Uitspraak
1.Geding in cassatie
2.Beoordeling van het tweede middel
3.Slotsom
25 november 2014.
Hoge Raad
In deze zaak heeft de Hoge Raad op 25 november 2014 uitspraak gedaan in een cassatieprocedure tegen een arrest van het Gerechtshof Arnhem-Leeuwarden. De verdachte, geboren in 1967, had hoger beroep ingesteld tegen een veroordeling door de Politierechter voor een overtreding van de Wegenverkeerswet 1994, waarbij een onvoorwaardelijke gevangenisstraf van twee weken was opgelegd. De verdediging, vertegenwoordigd door mr. P. van der Geest, voerde aan dat de straf te hoog was en dat er rekening gehouden moest worden met de persoonlijke omstandigheden van de verdachte, die recentelijk was afgekickt van zijn verslaving en in een positieve levensfase verkeerde.

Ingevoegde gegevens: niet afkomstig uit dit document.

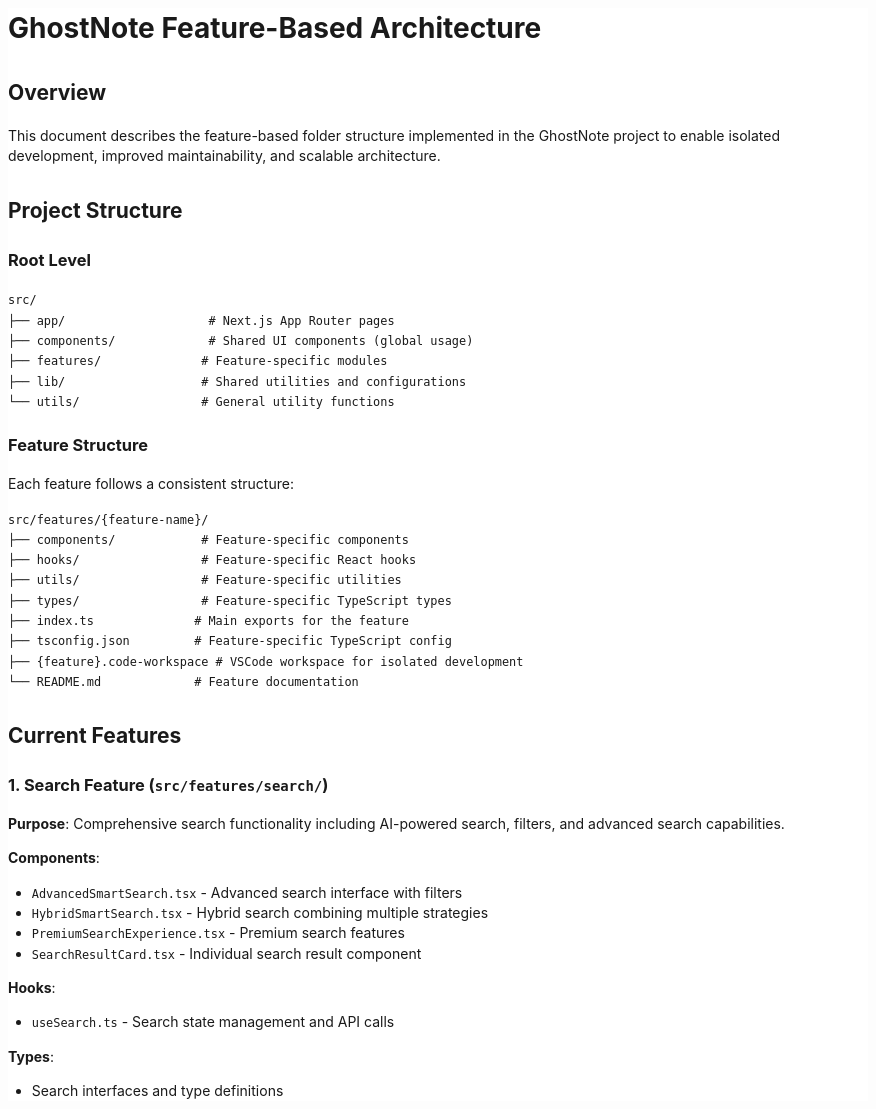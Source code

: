 # GhostNote Feature-Based Architecture

## Overview
This document describes the feature-based folder structure implemented in the GhostNote project to enable isolated development, improved maintainability, and scalable architecture.

## Project Structure

### Root Level
```
src/
├── app/                    # Next.js App Router pages
├── components/             # Shared UI components (global usage)
├── features/              # Feature-specific modules
├── lib/                   # Shared utilities and configurations
└── utils/                 # General utility functions
```

### Feature Structure
Each feature follows a consistent structure:
```
src/features/{feature-name}/
├── components/            # Feature-specific components
├── hooks/                 # Feature-specific React hooks
├── utils/                 # Feature-specific utilities
├── types/                 # Feature-specific TypeScript types
├── index.ts              # Main exports for the feature
├── tsconfig.json         # Feature-specific TypeScript config
├── {feature}.code-workspace # VSCode workspace for isolated development
└── README.md             # Feature documentation
```

## Current Features

### 1. Search Feature (`src/features/search/`)
**Purpose**: Comprehensive search functionality including AI-powered search, filters, and advanced search capabilities.

**Components**:
- `AdvancedSmartSearch.tsx` - Advanced search interface with filters
- `HybridSmartSearch.tsx` - Hybrid search combining multiple strategies
- `PremiumSearchExperience.tsx` - Premium search features
- `SearchResultCard.tsx` - Individual search result component

**Hooks**:
- `useSearch.ts` - Search state management and API calls

**Types**:
- Search interfaces and type definitions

De Advocaat-Generaal F.W. Bleichrodt concludeerde tot vernietiging van de bestreden uitspraak, maar alleen wat betreft de strafoplegging, en vroeg om terugwijzing naar het Gerechtshof voor herbehandeling. De Hoge Raad oordeelde dat het Hof in strijd met artikel 359, tweede lid, tweede volzin, van het Wetboek van Strafvordering had verzuimd om de redenen op te geven waarom het was afgeweken van het door de verdediging naar voren gebrachte standpunt over de strafmaat. Dit verzuim leidde tot nietigheid van de uitspraak.
De Hoge Raad vernietigde de bestreden uitspraak, maar uitsluitend wat betreft de strafoplegging, en wees de zaak terug naar het Gerechtshof Arnhem-Leeuwarden voor herbehandeling. Het beroep werd voor het overige verworpen. Deze uitspraak benadrukt het belang van een zorgvuldige motivering door de rechter bij het afwijken van door de verdediging ingebrachte standpunten.